Task item
Your answer should be each line of the entries that contains the word "regions", copied in full.

[Data for the task — start]

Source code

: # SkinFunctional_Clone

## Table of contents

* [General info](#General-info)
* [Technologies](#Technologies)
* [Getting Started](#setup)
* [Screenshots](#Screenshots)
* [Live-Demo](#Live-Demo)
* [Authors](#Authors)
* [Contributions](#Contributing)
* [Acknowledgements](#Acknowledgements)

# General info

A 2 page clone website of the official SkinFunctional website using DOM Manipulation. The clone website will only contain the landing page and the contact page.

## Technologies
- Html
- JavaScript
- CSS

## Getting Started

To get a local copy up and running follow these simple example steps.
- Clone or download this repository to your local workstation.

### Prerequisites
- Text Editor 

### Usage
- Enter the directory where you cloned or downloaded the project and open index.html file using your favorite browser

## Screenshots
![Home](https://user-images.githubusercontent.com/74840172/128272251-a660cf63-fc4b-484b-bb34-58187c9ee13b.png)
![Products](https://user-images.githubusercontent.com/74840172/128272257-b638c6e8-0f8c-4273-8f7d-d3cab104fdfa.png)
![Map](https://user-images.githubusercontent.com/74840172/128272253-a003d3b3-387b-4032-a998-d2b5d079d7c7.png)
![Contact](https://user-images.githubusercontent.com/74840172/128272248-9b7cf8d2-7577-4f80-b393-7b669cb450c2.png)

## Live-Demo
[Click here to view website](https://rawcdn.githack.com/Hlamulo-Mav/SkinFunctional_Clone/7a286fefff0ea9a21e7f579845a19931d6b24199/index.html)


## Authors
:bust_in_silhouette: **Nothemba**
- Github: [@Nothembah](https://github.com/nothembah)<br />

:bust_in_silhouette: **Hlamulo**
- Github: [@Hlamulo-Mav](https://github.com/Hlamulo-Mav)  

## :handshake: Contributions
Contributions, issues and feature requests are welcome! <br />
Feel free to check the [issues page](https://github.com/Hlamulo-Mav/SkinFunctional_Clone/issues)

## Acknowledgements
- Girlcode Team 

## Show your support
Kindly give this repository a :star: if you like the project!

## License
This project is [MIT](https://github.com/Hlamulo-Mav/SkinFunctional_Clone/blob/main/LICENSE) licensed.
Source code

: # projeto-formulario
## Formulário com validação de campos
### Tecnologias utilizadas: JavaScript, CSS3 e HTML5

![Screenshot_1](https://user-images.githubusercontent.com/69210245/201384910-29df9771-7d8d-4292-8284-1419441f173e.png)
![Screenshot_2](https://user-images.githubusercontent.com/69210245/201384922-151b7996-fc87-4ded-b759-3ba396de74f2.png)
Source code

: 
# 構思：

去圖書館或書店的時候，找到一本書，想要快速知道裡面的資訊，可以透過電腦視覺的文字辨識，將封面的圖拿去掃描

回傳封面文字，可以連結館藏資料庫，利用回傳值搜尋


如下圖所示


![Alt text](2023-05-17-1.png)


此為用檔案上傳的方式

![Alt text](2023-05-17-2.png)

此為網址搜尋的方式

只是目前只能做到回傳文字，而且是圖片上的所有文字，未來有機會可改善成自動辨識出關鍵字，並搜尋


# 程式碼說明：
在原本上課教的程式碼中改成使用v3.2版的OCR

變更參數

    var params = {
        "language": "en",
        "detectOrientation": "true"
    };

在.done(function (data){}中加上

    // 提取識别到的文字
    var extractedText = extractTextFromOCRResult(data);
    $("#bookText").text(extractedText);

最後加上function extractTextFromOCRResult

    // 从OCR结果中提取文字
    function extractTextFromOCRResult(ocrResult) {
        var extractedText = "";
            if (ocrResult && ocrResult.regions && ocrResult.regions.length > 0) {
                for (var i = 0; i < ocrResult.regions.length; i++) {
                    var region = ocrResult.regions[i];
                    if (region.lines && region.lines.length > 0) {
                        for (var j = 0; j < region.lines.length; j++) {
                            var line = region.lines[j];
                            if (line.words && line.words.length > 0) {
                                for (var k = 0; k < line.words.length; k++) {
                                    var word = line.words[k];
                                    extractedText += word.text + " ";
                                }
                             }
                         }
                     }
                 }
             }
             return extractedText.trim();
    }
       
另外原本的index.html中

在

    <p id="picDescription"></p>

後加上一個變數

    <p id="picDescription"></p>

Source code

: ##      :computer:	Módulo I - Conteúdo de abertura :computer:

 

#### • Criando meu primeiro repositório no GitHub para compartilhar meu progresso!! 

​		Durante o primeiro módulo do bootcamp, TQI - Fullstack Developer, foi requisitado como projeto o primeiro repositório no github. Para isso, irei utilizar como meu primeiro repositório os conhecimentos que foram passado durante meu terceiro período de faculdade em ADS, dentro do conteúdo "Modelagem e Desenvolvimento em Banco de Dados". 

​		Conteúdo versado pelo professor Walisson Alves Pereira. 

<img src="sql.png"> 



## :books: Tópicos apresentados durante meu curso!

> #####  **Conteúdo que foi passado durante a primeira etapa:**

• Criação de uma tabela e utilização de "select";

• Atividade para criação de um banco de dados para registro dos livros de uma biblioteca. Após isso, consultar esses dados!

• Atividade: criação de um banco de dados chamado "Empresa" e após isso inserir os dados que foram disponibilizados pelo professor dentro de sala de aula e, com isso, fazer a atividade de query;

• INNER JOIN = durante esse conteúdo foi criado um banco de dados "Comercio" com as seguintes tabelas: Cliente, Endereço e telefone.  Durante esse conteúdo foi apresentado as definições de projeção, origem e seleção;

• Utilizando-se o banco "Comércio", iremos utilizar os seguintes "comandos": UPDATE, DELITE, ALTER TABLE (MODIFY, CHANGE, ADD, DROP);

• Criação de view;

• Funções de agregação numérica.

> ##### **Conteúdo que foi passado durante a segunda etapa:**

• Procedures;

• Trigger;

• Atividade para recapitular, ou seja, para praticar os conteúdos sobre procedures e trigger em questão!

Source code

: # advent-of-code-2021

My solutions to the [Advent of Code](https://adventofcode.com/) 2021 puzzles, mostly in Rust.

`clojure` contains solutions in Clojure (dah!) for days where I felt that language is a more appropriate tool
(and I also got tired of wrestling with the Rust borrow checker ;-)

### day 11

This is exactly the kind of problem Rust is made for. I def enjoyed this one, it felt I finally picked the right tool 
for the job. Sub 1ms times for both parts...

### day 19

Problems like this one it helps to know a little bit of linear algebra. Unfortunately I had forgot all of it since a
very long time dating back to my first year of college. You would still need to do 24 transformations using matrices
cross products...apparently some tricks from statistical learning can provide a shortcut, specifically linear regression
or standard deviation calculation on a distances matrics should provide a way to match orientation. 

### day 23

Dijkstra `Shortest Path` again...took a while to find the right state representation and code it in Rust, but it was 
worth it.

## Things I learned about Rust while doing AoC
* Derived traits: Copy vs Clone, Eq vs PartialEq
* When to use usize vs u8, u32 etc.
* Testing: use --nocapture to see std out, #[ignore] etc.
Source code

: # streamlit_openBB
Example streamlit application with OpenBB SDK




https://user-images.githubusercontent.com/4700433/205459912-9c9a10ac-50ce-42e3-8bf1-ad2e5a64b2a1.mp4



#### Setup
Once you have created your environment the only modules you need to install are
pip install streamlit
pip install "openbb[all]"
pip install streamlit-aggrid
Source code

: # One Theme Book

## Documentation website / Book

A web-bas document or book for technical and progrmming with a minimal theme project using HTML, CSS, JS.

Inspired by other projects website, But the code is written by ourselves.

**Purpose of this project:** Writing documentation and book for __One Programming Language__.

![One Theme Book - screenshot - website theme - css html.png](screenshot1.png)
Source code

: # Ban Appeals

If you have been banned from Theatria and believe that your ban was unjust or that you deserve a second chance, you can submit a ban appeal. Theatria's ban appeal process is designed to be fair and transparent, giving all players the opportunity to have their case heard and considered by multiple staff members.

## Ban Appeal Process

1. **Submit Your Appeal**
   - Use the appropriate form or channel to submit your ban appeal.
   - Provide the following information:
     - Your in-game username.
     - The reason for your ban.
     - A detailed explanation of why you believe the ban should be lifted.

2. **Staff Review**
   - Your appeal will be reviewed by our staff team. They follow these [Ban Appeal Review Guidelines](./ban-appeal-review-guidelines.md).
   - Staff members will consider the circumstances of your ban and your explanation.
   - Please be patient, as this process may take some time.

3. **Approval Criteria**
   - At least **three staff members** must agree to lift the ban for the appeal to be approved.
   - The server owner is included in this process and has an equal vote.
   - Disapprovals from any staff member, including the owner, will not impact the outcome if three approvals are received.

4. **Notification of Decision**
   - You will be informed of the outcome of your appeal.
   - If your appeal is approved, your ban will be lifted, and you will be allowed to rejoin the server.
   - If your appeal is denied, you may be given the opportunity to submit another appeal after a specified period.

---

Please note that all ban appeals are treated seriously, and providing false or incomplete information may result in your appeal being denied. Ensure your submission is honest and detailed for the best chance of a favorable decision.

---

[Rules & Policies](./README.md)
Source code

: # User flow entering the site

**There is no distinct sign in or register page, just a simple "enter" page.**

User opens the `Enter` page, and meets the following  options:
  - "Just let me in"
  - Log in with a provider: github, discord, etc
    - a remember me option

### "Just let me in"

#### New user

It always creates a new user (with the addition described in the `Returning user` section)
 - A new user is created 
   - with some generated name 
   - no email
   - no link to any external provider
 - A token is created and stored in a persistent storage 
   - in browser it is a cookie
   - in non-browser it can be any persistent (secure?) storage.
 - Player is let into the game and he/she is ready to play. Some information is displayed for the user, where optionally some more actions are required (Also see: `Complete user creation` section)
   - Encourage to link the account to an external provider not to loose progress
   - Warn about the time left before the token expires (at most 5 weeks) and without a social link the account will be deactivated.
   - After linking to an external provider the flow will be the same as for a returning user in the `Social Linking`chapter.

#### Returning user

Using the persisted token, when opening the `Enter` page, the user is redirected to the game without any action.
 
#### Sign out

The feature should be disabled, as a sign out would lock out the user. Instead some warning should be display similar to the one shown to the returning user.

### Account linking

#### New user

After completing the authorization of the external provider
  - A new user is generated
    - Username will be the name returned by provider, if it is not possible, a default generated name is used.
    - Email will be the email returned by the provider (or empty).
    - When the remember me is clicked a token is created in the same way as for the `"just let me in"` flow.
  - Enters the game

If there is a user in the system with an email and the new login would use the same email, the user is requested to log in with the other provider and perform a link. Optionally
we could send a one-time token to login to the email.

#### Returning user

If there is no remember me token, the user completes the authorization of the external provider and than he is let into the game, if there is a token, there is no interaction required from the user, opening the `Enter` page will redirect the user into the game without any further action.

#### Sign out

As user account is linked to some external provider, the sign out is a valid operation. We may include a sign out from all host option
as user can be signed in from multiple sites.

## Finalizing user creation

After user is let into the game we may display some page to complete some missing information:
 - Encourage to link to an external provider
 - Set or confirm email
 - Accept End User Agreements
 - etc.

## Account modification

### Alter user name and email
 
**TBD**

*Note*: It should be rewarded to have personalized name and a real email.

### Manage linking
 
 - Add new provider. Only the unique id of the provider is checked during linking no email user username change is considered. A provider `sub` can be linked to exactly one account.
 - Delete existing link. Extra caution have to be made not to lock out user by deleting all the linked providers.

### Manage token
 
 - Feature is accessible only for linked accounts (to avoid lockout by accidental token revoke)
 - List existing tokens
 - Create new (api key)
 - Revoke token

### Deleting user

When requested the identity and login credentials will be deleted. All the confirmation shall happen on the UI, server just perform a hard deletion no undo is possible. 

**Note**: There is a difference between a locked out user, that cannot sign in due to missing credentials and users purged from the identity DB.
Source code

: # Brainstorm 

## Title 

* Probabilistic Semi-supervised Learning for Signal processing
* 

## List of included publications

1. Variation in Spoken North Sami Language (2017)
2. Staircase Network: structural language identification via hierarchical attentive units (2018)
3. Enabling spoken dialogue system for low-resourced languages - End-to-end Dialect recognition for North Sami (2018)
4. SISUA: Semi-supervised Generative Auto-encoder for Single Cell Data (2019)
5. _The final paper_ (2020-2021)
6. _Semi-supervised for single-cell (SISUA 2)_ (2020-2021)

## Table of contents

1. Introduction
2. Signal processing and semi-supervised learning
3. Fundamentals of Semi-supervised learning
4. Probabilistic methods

[Data for the task — finish]

Response to this task
            if (ocrResult && ocrResult.regions && ocrResult.regions.length > 0) {
                for (var i = 0; i < ocrResult.regions.length; i++) {
                    var region = ocrResult.regions[i];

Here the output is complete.